It’s time to take a trip beyond The Big Easy and learn that the waters of Southern hospitality, charm and culture really do run as deep as the Mississippi.
Jean Lafitte National Historical Park and Preserve
Intriguingly named after a French-American pirate, this fantastic project is a storybook brought to life.
The park itself – actually made up of six separate sites throughout the New Orleans area – aims to tell the tale of significant places and people that contributed to the rich culture of the region, and plants a foot firmly in the belief that ‘the past is never dead’. With bayou boat tours, hands on exhibitions, battle re-enactments and jam sessions with local jazz bands there’ll be plenty here to entertain.

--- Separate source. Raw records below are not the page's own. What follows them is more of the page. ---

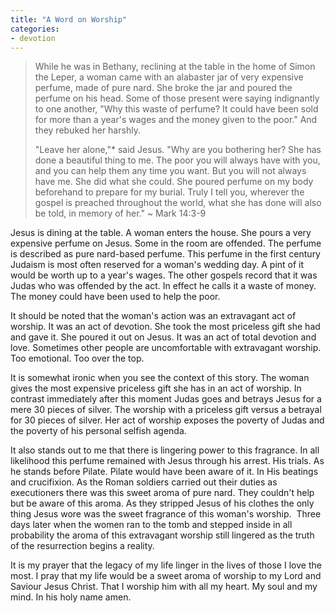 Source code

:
 ```yaml
---
title: "A Word on Worship"
categories:
- devotion
---
```

> While he was in Bethany, reclining at the table in the home of Simon the Leper, a woman came with an alabaster jar of very expensive perfume, made of pure nard. She broke the jar and poured the perfume on his head. Some of those present were saying indignantly to one another, "Why this waste of perfume? It could have been sold for more than a year's wages and the money given to the poor." And they rebuked her harshly.
>
> "Leave her alone,"* said Jesus. "Why are you bothering her? She has done a beautiful thing to me. The poor you will always have with you, and you can help them any time you want. But you will not always have me. She did what she could. She poured perfume on my body beforehand to prepare for my burial. Truly I tell you, wherever the gospel is preached throughout the world, what she has done will also be told, in memory of her."
> ~ Mark 14:3-9

Jesus is dining at the table. A woman enters the house. She pours a very expensive perfume on Jesus. Some in the room are offended. The perfume is described as pure nard-based perfume. This perfume in the first century Judaism is most often reserved for a woman's wedding day. A pint of it would be worth up to a year's wages. The other gospels record that it was Judas who was offended by the act. In effect he calls it a waste of money. The money could have been used to help the poor.

It should be noted that the woman's action was an extravagant act of worship. It was an act of devotion. She took the most priceless gift she had and gave it. She poured it out on Jesus. It was an act of total devotion and love. Sometimes other people are uncomfortable with extravagant worship. Too emotional. Too over the top.

It is somewhat ironic when you see the context of this story. The woman gives the most expensive priceless gift she has in an act of worship. In contrast immediately after this moment Judas goes and betrays Jesus for a mere 30 pieces of silver. The worship with a priceless gift versus a betrayal for 30 pieces of silver. Her act of worship exposes the poverty of Judas and the poverty of his personal selfish agenda.

It also stands out to me that there is lingering power to this fragrance. In all likelihood this perfume remained with Jesus through his arrest. His trials. As he stands before Pilate. Pilate would have been aware of it. In His beatings and crucifixion. As the Roman soldiers carried out their duties as executioners there was this sweet aroma of pure nard. They couldn't help but be aware of this aroma. As they stripped Jesus of his clothes the only thing Jesus wore was the sweet fragrance of this woman's worship.  Three days later when the women ran to the tomb and stepped inside in all probability the aroma of this extravagant worship still lingered as the truth of the resurrection begins a reality.

It is my prayer that the legacy of my life linger in the lives of those I love the most. I pray that my life would be a sweet aroma of worship to my Lord and Saviour Jesus Christ. That I worship him with all my heart. My soul and my mind. In his holy name amen.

Having shot to fame in recent months for its cameo in HBO’s southern set show, True Detective, it’s no surprise that visits to Fort Macomb are suddenly on the rise.
Though the stronghold now stands abandoned, it once stood proudly alongside forty-two identical towers built in a bid to keep out the enemy in the War of 1812. You might need a permit to walk around the interior however, but if you fancy a historical double header, pop over to its twin, Fort Pike, located just a few miles away.
A home of huge significance for more than one reason, this restored site on the mighty Mississippi’s west bank is open for guided tours that maintain honesty and integrity at their heart. With the ‘big house’ and former slave quarters intact, a visit here is sobering to say the least.
Book lovers will also jump at the chance to walk around the birthplace of lovable trickster Br’er Rabbit, originally of West African origin and the inspiration behind Disney’s Splash Mountain.
Oak Alley Plantation
Named for its delightful and distinguished passageway of grand old oak trees that extend for 800 feet up towards the classically Creole abode, this plantation was owned by the so-called ‘King of Sugar’ Valcour Aime – at one time to wealthiest man across all the Southern states.
The keen eyed amongst you might recognise the plantation house from the recent Quentin Tarantino film, Django Unchained, whilst slightly older readers will note it also appeared in ‘Interview with the Vampire’. The beautiful grounds make for a superb stroll at any time of year and the more fanciful can indulge in an overnight stay. Be warned though, the house has been known to have several ghostly sightings.
Why even visit New Orleans if you’re not going to hop over to the ‘Crawfish Capital of the World’ for a genuine taste of Southern hospitality? Aside from the outstanding array of authentic Cajun cuisine and the relentlessly funky Zydeco music scene, the tight-knit town itself is like a leap back in time that emphasises joie de vivre over all things.
If you’re in an outdoorsy mood, try a Cajun Country Swamp Tour. These eco-friendly forays into the eerie and beautiful wetlands are a nature lovers dream. You could even find yourself getting up close and personal with a baby ‘gator.